By and large that is the consensus: Brokers are playing around with free versions but don’t even yet have a line item in their budgets devoted to AI.

Sean Frank

But that approach is not universal. Sean Frank, founder and CEO of brokerage Mainframe Real Estate in Orlando, is going further — much further.

“We’re working on a chatbot,” he told Intel, adding that his company is specifically focusing on training the bot on topics, such as the Realtor Code of Ethics and fair housing regulations. “And later on we’re going to be rebuilding our back-end systems from scratch and are looking to integrate AI into that.”

Mainframe employs two U.S.-based software programmers and depending on market conditions also contracts for additional work with a tech team that is based in Ukraine. The company has long had a technology focus and thus quickly embraced chatbots such as ChatGPT when they burst onto the scene.

Today, Mainframe’s own chatbot will be built on ChatGPT’s API, or application programming interface, which OpenAI has made available for others to use in their own projects.

Like other broker-owners, Frank said his team has used AI to produce written content. But they’ve also leaned on it for more complicated tasks, such as writing computer code. And he thinks there’s value in the customization approach he’s taking.

“Most brokerages are going to look for off-the-shelf solutions, but I think there needs to be a lot of caution,” Frank said. “I think that a lot of people understand what it is but I don’t think they understand how to customize it for their needs.”

Frank’s approach to AI highlights an alternative path compared to what many other brokers are doing right now and highlights that inflection point in which AI penetrates ever deeper into the housing industry. Some experts see the trend as the future.

Bobby Bryant

“I do believe that the brokerage of the future is going to have to bring their development inside,” Bobby Bryant told Intel.
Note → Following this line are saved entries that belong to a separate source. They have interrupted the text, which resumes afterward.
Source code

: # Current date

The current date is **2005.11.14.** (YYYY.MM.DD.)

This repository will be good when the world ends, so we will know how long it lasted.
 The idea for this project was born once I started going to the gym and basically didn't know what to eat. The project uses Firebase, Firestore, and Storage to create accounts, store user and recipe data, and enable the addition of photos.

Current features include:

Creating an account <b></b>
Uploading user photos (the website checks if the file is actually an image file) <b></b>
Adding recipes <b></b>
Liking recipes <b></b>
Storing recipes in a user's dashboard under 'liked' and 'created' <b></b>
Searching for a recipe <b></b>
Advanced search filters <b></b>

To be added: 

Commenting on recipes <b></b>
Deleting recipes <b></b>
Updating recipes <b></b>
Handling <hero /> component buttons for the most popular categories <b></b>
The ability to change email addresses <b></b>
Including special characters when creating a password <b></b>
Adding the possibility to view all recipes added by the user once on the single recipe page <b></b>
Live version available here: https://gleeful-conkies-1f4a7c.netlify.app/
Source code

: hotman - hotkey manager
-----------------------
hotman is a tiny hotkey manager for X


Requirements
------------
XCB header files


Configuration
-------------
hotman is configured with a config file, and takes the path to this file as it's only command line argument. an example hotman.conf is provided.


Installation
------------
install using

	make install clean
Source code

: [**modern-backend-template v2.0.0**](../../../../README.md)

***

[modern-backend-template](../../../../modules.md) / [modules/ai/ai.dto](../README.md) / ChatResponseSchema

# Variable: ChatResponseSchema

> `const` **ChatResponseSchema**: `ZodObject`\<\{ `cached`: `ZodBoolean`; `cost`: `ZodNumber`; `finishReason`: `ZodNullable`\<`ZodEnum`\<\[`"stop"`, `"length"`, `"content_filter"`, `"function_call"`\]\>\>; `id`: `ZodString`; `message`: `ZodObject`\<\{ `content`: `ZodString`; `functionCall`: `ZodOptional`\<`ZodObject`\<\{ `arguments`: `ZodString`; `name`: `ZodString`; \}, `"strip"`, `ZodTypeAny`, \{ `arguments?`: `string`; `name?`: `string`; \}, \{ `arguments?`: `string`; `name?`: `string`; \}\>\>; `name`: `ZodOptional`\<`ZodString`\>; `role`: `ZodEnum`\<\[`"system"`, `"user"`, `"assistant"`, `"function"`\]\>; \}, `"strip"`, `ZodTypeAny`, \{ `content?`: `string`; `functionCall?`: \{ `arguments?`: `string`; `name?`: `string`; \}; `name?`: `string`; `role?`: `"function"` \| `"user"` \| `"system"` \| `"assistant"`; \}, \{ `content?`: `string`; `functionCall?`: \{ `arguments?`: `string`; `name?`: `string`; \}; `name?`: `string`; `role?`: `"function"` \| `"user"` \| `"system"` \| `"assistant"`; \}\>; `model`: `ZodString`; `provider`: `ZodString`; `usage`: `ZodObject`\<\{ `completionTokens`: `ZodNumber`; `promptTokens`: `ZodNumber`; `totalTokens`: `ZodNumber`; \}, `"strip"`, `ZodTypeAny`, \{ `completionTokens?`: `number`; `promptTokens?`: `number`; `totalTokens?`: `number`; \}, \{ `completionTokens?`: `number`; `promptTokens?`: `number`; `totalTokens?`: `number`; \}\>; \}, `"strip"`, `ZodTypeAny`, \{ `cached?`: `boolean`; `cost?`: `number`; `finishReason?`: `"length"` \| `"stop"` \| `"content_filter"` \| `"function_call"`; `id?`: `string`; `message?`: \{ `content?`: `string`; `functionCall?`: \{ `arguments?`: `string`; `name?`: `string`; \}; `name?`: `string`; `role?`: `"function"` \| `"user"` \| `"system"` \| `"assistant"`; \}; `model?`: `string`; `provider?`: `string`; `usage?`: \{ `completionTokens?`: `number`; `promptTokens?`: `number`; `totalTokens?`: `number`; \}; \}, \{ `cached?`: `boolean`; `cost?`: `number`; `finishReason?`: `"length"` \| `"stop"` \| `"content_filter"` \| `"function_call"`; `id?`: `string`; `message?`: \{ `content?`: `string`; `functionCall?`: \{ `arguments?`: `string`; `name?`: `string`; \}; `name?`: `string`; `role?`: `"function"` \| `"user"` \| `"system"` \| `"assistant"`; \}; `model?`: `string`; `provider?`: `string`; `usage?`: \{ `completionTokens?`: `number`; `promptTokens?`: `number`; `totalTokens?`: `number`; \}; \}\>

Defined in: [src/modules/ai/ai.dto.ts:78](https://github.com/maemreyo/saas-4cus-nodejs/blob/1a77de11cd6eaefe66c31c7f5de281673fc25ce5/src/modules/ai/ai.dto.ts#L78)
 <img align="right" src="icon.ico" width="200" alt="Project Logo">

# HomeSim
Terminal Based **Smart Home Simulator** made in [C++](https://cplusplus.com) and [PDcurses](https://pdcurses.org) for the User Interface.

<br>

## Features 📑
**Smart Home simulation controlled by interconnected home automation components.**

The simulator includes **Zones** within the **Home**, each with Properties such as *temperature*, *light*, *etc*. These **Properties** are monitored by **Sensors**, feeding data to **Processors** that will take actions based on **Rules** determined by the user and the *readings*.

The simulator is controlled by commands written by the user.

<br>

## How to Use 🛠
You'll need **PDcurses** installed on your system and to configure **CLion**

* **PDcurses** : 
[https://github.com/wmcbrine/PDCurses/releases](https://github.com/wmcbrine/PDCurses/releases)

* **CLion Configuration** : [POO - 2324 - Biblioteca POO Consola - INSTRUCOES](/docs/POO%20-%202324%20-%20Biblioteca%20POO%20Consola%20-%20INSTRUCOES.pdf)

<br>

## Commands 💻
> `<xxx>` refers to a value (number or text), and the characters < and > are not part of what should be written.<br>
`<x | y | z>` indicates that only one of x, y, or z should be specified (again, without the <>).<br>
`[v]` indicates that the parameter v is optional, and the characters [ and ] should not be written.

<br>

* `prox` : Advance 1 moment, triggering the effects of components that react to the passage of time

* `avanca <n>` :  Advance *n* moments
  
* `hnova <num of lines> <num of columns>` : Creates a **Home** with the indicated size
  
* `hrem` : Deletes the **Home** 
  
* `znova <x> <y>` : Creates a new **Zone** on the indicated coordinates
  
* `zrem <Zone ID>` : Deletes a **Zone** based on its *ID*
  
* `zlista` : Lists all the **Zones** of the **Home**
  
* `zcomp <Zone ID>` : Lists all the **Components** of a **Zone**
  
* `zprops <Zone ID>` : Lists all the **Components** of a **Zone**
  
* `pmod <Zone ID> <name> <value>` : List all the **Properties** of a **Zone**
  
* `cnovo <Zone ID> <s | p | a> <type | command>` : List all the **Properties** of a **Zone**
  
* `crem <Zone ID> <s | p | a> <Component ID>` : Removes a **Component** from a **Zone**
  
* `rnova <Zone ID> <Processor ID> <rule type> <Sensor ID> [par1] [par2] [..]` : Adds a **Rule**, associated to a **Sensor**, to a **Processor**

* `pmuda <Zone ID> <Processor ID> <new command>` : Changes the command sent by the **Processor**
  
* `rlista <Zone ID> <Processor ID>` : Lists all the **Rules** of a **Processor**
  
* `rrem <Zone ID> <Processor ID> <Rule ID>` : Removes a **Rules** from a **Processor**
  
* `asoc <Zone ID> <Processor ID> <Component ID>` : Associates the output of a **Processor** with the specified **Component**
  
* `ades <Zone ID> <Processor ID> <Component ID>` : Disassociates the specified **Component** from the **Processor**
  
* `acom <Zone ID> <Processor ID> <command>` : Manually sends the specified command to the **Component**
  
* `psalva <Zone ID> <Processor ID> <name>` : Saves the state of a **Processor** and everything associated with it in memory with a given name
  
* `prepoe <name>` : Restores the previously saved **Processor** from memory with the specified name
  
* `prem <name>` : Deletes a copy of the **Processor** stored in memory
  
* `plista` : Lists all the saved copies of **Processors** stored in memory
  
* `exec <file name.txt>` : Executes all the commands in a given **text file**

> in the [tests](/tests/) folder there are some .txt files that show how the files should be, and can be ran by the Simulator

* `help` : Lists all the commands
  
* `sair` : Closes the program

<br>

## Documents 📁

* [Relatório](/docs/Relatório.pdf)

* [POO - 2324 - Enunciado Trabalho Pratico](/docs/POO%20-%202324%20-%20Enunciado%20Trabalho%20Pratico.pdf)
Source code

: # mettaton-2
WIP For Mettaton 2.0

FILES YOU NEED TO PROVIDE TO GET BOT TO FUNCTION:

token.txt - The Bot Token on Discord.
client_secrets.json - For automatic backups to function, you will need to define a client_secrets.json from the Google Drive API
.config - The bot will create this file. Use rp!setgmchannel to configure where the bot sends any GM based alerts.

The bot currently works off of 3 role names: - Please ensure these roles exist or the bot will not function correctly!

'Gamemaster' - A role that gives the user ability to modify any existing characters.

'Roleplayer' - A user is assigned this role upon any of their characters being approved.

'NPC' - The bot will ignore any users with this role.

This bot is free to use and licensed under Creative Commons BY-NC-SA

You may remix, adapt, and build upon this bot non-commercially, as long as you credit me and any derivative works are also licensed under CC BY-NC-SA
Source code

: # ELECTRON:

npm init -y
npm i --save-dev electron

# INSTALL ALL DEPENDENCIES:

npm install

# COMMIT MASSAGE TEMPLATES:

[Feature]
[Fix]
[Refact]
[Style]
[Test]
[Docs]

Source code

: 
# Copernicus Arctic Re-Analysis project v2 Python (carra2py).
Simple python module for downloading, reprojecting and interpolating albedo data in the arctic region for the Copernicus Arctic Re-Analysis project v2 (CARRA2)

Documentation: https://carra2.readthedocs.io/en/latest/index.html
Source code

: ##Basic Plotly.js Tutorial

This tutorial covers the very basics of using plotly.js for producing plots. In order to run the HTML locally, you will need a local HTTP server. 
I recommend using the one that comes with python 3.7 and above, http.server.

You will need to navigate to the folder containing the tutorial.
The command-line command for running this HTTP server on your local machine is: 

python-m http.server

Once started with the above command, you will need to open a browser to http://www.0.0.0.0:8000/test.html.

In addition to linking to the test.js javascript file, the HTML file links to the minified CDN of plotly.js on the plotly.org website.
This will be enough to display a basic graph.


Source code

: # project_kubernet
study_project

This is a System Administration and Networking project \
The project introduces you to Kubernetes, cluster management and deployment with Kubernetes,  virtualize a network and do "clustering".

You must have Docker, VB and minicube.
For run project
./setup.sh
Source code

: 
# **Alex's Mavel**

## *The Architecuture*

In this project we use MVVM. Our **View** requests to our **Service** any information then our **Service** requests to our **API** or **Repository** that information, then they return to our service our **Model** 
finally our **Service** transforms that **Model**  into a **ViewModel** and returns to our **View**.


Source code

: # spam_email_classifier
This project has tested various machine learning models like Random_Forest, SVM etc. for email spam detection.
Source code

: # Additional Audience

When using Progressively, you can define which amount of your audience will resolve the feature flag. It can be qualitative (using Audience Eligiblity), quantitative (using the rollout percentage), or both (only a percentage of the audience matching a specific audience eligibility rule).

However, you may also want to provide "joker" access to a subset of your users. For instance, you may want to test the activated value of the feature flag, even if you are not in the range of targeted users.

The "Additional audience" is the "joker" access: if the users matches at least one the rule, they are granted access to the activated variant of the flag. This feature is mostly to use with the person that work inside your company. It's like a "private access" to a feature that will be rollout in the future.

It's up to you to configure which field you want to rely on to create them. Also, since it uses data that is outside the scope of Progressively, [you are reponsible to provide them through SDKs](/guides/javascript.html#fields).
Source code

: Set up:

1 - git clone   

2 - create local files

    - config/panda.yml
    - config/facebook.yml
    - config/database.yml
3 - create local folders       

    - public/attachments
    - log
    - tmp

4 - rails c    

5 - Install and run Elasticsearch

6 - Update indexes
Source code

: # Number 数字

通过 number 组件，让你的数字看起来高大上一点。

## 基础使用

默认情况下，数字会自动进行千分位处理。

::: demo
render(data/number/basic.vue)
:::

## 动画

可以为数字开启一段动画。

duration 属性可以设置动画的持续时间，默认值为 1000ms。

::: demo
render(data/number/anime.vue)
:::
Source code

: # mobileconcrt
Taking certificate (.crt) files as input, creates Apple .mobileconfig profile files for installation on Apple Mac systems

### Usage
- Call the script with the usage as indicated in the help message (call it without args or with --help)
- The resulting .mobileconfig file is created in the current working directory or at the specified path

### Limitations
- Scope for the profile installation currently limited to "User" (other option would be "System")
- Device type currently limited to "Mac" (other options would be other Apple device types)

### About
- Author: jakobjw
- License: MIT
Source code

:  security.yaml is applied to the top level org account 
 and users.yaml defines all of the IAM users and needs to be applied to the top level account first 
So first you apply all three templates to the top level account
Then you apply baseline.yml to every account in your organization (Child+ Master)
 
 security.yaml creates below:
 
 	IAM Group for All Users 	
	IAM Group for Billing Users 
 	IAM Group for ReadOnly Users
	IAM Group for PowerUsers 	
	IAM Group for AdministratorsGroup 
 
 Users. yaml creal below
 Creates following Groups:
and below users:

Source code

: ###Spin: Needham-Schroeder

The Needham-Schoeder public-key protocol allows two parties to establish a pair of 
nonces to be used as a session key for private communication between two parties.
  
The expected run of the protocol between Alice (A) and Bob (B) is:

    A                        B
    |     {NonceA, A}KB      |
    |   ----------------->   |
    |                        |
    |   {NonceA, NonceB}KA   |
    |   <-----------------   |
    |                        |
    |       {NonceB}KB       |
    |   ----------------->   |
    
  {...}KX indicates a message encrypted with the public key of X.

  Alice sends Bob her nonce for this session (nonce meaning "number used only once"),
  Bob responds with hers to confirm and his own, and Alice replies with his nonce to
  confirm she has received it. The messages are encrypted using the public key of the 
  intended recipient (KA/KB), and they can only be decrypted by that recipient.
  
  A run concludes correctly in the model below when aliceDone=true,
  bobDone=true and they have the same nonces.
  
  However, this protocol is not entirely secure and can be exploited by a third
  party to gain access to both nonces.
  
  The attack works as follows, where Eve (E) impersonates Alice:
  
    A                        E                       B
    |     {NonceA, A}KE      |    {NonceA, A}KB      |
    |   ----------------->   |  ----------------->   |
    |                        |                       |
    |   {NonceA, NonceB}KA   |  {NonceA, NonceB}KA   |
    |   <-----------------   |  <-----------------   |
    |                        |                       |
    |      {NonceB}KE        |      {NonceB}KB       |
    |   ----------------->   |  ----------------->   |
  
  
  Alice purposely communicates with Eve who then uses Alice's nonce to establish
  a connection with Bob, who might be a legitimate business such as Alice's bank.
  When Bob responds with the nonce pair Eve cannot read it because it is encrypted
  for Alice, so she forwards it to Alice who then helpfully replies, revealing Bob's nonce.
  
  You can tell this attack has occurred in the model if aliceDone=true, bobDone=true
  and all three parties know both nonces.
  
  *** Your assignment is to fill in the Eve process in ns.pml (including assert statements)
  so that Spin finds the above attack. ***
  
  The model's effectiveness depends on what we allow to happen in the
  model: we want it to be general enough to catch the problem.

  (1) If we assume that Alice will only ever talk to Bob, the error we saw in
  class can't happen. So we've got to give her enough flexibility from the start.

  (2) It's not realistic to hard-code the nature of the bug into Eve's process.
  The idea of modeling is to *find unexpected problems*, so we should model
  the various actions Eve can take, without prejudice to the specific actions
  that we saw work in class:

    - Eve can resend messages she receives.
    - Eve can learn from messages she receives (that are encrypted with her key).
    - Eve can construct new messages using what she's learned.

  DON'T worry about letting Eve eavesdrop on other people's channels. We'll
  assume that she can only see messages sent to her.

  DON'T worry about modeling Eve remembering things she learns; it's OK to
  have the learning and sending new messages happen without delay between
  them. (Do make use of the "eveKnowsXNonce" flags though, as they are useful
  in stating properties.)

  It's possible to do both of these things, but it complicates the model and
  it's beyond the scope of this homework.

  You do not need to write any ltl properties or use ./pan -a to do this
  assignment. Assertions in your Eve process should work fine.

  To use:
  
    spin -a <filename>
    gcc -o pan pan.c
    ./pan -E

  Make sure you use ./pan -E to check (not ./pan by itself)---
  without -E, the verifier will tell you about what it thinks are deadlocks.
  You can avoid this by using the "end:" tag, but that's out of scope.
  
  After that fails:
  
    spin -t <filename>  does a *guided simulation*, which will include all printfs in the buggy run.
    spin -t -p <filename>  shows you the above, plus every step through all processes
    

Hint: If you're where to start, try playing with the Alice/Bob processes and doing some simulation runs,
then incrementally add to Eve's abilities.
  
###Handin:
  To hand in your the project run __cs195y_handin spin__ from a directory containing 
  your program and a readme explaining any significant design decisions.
Bryant is the CEO of Ask Doss, a home search portal and virtual personal assistant that uses ChatGPT’s latest iteration — specifically GPT4, which is not part of the bot’s free offering — and which can recognize natural language.

Bryant has worked as a broker in the past, but today as a technologist he’s unsurprisingly bullish on the idea of artificial intelligence. The concept is integral to his company’s goal of building a better way to find houses.

But he said that merely using free, publicly available tools comes with risks. Brokers could lose control of their data, for instance, or can end up perpetually paying more of their commissions to more and more parties.

“It’s getting scarier and scarier to be third-party-reliant,” he said.

Bryant consequently advocated for a vision of AI that’s more along the lines of what Frank is doing, and he suggested that companies in that vein are likely to have a competitive advantage over the longer term. Agents, in other words, may begin choosing companies because of the way they’re handling AI.

Already something like that is playing out with Compass, among other firms, touting their “boomerang agents” who have returned for the technology. That trend isn’t specifically about AI, but it does show how technology can be a deciding factor in the competition between brokerages.

Whether the same thing now plays out with artificial intelligence remains to be seen. But Bryant at least believes that companies wanting to compete today need to dive into AI.

“What the brokerages have to understand is,” Bryant argued, “you either have to get into this AI fight or you’re gonna lose.”